NEW YORK — An embittered man, divorced from his parents, wife and children, arms himself to the teeth and becomes a soldier of fortune.
In an attempt to lure those who do not ordinarily read comic books, Marvel Comics Group has introduced a new line that features superheroes trying to cope with the real world.
"We're doing things that they say can't be done," said Jim Shooter, Marvel's editor in chief. The new line of 11 books was introduced in the summer to mark Marvel's 25th anniversary.
"For the people who want it, there'll be action and adventure," he said. "But there will also be an emphasis on character that fantasy doesn't allow."
The New Universe series "will read like the best science fiction novel," he said.
In "Merc," there's a "mercenary with a conscience." In "DP7," seven people suffer from physical and emotional problems because of their enhanced powers, such as Mastodon, a huge man with a hairy and grotesque body that causes him pain.
In "Star Brand," a ordinary man finds the most powerful weapon in the universe and gets caught up in extraordinary circumstances. In one issue, he is torn between helping a child trapped in a well or keeping his new-found secret. He is afraid that American intelligence will conspire against him and that hostile foreign powers will try to steal the weapon.
Response to the new books is better than expected, Shooter said, with direct sales in the first month of about 200,000 books each for "Merc" and "Star Brand." The top-selling comic, "The X-Men," sells nearly 500,000 each month.

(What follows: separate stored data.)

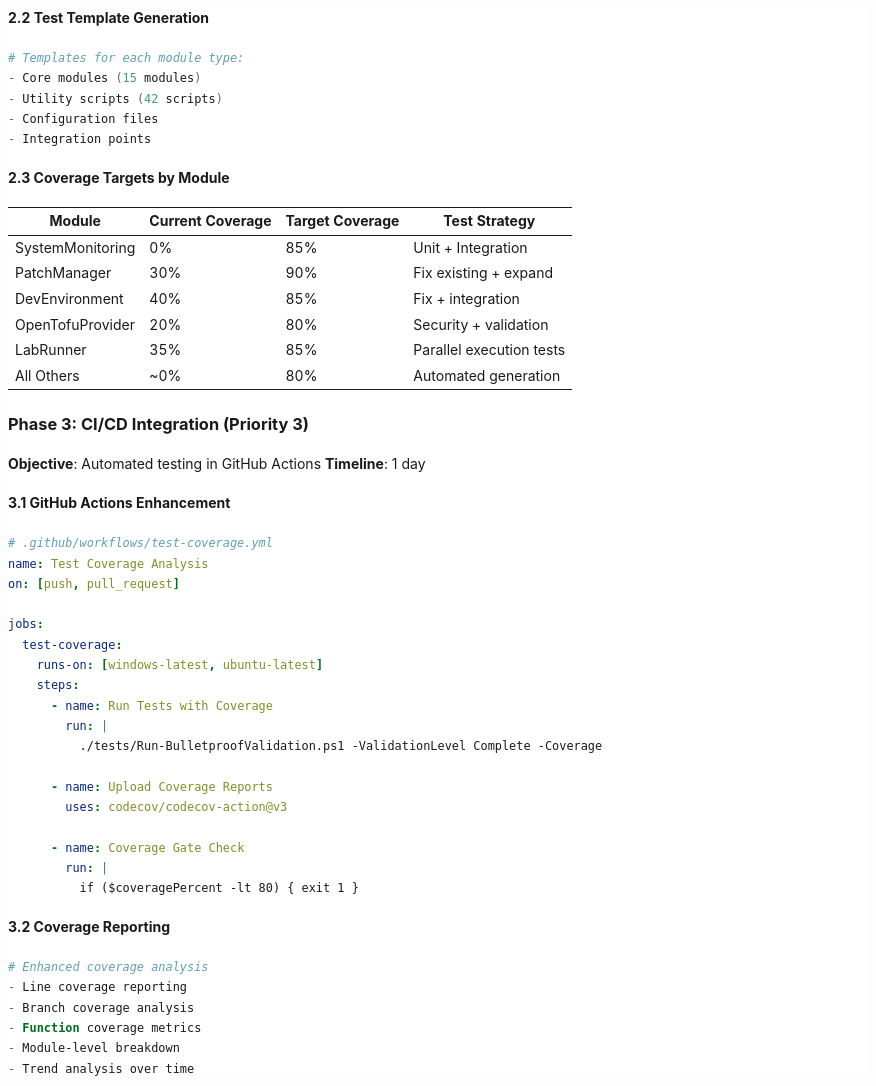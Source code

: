 #### 2.2 Test Template Generation
```powershell
# Templates for each module type:
- Core modules (15 modules)
- Utility scripts (42 scripts)  
- Configuration files
- Integration points
```

#### 2.3 Coverage Targets by Module
| Module | Current Coverage | Target Coverage | Test Strategy |
|--------|-----------------|-----------------|---------------|
| SystemMonitoring | 0% | 85% | Unit + Integration |
| PatchManager | 30% | 90% | Fix existing + expand |
| DevEnvironment | 40% | 85% | Fix + integration |
| OpenTofuProvider | 20% | 80% | Security + validation |
| LabRunner | 35% | 85% | Parallel execution tests |
| All Others | ~0% | 80% | Automated generation |

### Phase 3: CI/CD Integration (Priority 3)
**Objective**: Automated testing in GitHub Actions
**Timeline**: 1 day

#### 3.1 GitHub Actions Enhancement
```yaml
# .github/workflows/test-coverage.yml
name: Test Coverage Analysis
on: [push, pull_request]

jobs:
  test-coverage:
    runs-on: [windows-latest, ubuntu-latest]
    steps:
      - name: Run Tests with Coverage
        run: |
          ./tests/Run-BulletproofValidation.ps1 -ValidationLevel Complete -Coverage
          
      - name: Upload Coverage Reports
        uses: codecov/codecov-action@v3
        
      - name: Coverage Gate Check
        run: |
          if ($coveragePercent -lt 80) { exit 1 }
```

#### 3.2 Coverage Reporting
```powershell
# Enhanced coverage analysis
- Line coverage reporting
- Branch coverage analysis  
- Function coverage metrics
- Module-level breakdown
- Trend analysis over time
```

In September, Marvel put out "Nam," about the adventures of a young man during the Vietnam War. It is written by a Vietnam vet, and the action is based on true incidents.
Shooter said Marvel hopes to change the comic industry, just as Stan Lee, former editor in chief and now head of Marvel Productions, the animation studio, did in 1961, when he and illustrator Jack Kirby created the Fantastic Four: Reed Richards, the elastic Mr. Fantastic; Sue Storm, the Invisible Girl; Johnny Storm, the Human Torch, and Ben Grimm, the orange Thing.
Before then, superbeings jumped into costumes with the single desire to fight crime and had no financial or mental worries. The Fantastic Four bickered among themselves while trying to keep a lid on the danger and violence that stopped them from leading normal lives.
"We are opening a broader market, but that doesn't mean the end of fantasy books," Shooter said.